Super-resolution microscopy reveals focal organization of ER-associated Y-complexes in mitosis

Abstract

During mitotic entry of vertebrate cells, nuclear pore complexes (NPCs) are rapidly disintegrated. NPC disassembly is initiated by hyperphosphorylation of linker nucleoporins (Nups), which leads to the dissociation of FG repeat Nups and relaxation of the nuclear permeability barrier. However, less is known about disintegration of the huge nuclear and cytoplasmic rings, which are formed by annular assemblies of Y-complexes that are dissociated from NPCs as intact units. Surprisingly, we observe that Y-complex Nups display slower dissociation kinetics compared with other Nups during in vitro NPC disassembly, indicating a mechanistic difference in the disintegration of Y-based rings. Intriguingly, biochemical experiments reveal that a fraction of Y-complexes remains associated with mitotic ER membranes, supporting recent microscopic observations. Visualization of mitotic Y-complexes by super-resolution microscopy demonstrates that they form two classes of higher order assemblies: large clusters at kinetochores and small, focal ER-associated assemblies. These, however, lack features qualifying them as persisting ring-shaped subassemblies previously proposed to serve as structural templates for NPC reassembly during mitotic exit, which helps to refine current models of nuclear reassembly.

Keywords: NPC disassembly; Y-complex; mitosis; nuclear pore complex; nucleoporin.

Figure 1. Y‐complex Nups have slower dissociation kinetics compared to Nup58 during in vitro NPC disassembly

1. Schematic representation of the in vitro NPC disassembly assay. HeLa cells expressing GFP‐tagged Nups are semipermeabilized with digitonin. Then, a mitotic HeLa cell extract containing an energy‐regenerating system is added along with 155 kDa fluorescently labeled dextran. Dextran influx into cell nuclei and release of GFP‐tagged Nups from the nuclear rim are monitored by time‐lapse confocal microscopy.
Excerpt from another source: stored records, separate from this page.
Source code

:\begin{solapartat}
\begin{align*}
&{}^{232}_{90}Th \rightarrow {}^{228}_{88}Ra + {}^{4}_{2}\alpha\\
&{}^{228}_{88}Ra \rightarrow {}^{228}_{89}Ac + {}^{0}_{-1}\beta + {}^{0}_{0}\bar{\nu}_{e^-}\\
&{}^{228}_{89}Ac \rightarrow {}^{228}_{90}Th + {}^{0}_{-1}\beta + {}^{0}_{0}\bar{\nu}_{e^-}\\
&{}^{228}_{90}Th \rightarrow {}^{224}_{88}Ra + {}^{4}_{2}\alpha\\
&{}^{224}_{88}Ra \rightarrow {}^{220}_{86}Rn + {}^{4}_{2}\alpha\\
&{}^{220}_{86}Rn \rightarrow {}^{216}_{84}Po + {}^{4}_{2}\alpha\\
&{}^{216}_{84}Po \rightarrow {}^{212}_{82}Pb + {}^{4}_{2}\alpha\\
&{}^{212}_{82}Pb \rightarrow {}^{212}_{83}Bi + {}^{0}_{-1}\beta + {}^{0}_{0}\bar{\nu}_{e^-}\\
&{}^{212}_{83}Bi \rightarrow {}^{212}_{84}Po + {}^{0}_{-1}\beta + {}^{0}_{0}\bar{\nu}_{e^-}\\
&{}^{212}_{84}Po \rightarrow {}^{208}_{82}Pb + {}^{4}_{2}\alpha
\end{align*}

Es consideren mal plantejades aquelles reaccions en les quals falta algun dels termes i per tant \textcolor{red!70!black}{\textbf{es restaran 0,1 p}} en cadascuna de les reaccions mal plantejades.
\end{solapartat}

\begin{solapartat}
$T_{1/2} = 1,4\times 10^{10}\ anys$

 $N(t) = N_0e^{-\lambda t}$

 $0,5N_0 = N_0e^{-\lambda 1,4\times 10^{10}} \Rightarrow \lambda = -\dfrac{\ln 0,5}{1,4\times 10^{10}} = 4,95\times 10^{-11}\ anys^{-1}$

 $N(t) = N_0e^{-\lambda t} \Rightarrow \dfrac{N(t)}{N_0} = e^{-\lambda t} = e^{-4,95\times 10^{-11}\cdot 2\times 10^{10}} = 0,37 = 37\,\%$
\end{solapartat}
2. HeLa cells expressing the indicated GFP‐tagged Nups were semipermeabilized and incubated with mitotic HeLa cell extract at 30°C. NPC disassembly was followed by monitoring the fluorescence intensity of the respective Nups at the nuclear rim and influx of TRITC‐dextran. Scale bar, 30 μm.

3. Quantification of dextran‐positive nuclei over time of the experiments in (B). N = 3 biological replicates, n > 100 cells. Error bars, SEM.
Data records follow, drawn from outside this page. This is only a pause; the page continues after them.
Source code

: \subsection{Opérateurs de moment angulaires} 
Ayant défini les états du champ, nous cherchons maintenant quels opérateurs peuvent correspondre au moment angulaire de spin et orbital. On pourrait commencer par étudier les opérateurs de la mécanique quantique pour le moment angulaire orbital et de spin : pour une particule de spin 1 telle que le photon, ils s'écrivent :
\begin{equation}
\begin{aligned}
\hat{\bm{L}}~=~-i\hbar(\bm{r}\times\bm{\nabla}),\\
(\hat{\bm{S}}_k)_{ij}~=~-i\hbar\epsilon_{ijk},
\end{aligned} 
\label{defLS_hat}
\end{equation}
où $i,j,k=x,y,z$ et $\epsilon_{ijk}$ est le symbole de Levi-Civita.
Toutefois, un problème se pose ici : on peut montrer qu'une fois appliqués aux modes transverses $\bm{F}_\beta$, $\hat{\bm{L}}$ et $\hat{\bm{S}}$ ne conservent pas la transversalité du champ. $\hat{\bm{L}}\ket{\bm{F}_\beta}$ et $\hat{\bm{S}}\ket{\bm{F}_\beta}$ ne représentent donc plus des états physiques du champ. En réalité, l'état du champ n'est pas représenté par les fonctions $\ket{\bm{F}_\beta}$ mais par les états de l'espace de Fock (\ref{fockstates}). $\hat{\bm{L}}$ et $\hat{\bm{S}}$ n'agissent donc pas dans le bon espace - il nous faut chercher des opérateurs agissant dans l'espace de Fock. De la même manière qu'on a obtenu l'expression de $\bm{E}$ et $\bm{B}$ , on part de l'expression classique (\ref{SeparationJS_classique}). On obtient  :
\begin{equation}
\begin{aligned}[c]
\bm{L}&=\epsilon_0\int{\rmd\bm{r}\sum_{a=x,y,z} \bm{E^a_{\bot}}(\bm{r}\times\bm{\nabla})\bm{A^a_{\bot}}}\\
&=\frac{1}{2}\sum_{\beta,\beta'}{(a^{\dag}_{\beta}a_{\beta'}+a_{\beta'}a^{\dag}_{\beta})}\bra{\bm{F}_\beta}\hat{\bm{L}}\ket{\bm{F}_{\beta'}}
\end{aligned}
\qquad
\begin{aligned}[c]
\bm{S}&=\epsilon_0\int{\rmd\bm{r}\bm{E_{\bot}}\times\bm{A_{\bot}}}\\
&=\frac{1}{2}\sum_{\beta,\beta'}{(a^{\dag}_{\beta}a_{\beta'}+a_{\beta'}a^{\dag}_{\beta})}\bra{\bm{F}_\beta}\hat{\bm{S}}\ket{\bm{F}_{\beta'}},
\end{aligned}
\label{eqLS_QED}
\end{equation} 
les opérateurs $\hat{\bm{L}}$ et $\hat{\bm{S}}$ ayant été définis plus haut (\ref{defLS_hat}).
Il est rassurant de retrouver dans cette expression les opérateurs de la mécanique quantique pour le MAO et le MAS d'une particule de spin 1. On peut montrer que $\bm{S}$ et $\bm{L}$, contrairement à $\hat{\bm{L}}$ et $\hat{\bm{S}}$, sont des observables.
4. Quantification of the average time point at which 50% of the nuclei were dextran‐positive (t₅₀ dextran) of the experiments in (B). Error bars, SEM; ns (non‐significant), unpaired t‐test, two‐tailed.
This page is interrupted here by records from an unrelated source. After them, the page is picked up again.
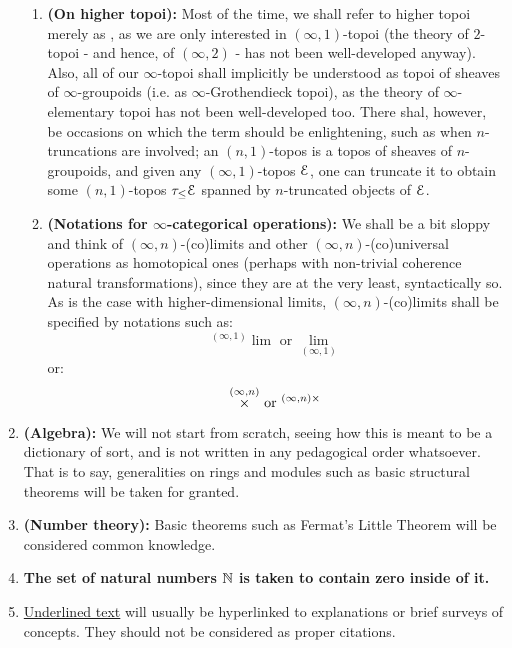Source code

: \begin{enumerate}
\begin{enumerate}
                \item \textbf{(On higher topoi):} Most of the time, we shall refer to higher topoi merely as , as we are only interested in $(\infty, 1)$-topoi (the theory of $2$-topoi - and hence, of $(\infty, 2)$ - has not been well-developed anyway). Also, all of our $\infty$-topoi shall implicitly be understood as topoi of sheaves of $\infty$-groupoids (i.e. as $\infty$-Grothendieck topoi), as the theory of $\infty$-elementary topoi has not been well-developed too. There shal, however, be occasions on which the term  should be enlightening, such as when $n$-truncations are involved; an $(n, 1)$-topos is a topos of sheaves of $n$-groupoids, and given any $(\infty, 1)$-topos $\mathcal{E}$, one can truncate it to obtain some $(n, 1)$-topos $\tau_{\leq} \mathcal{E}$ spanned by $n$-truncated objects of $\mathcal{E}$. 
                \item \textbf{(Notations for $\infty$-categorical operations):} We shall be a bit sloppy and think of $(\infty, n)$-(co)limits and other $(\infty, n)$-(co)universal operations as homotopical ones (perhaps with non-trivial coherence natural transformations), since they are at the very least, syntactically so. As is the case with higher-dimensional limits, $(\infty, n)$-(co)limits shall be specified by notations such as:
                    $$\text{${}^{(\infty, 1)}\lim$ or $\underset{(\infty, 1)}{\lim}$}$$
                or:
                    $$\text{$\x^{(\infty, n)}$ or ${}^{(\infty, n)\x}$}$$
            \end{enumerate}
        \item \textbf{(Algebra):} We will not start from scratch, seeing how this is meant to be a dictionary of sort, and is not written in any pedagogical order whatsoever. That is to say, generalities on rings and modules such as basic structural theorems will be taken for granted.
        \item \textbf{(Number theory):} Basic theorems such as Fermat's Little Theorem will be considered common knowledge.
        \item \textbf{The set of natural numbers $\mathbb{N}$ is taken to contain zero inside of it.}
        \item \underline{Underlined text} will usually be hyperlinked to explanations or brief surveys of concepts. They should not be considered as proper citations.
    \end{enumerate}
5. Quantification of 3GFP‐Nup133, GFP‐Nup107 and 2GFP‐Nup58 intensity at the NE over time of the experiments in (B). Error bars, SEM.

6. Quantification of the time point at which 50% of the initial GFP intensity was detected at the NE (t₅₀ GFP) of the experiments in (B). Error bars, SEM; ***P < 0.001 (Nup58 vs. Nup133), **P < 0.01 (Nup107 vs. Nup58), ns (Nup107 vs. Nup133) unpaired t‐test, two‐tailed.

Source data are available online for this figure.

Figure EV1. Y‐complex disassembly is delayed upon CDK1 inhibition during in vitro NPC disassembly

1. Mitotic cell extracts were either supplemented with DMSO or 50 μM alsterpaullone (AP) and used in the in vitro NPC disassembly assay, performed as in Fig 1. Scale bar, 30 μm. N = 3 biological replicates, n > 100 cells.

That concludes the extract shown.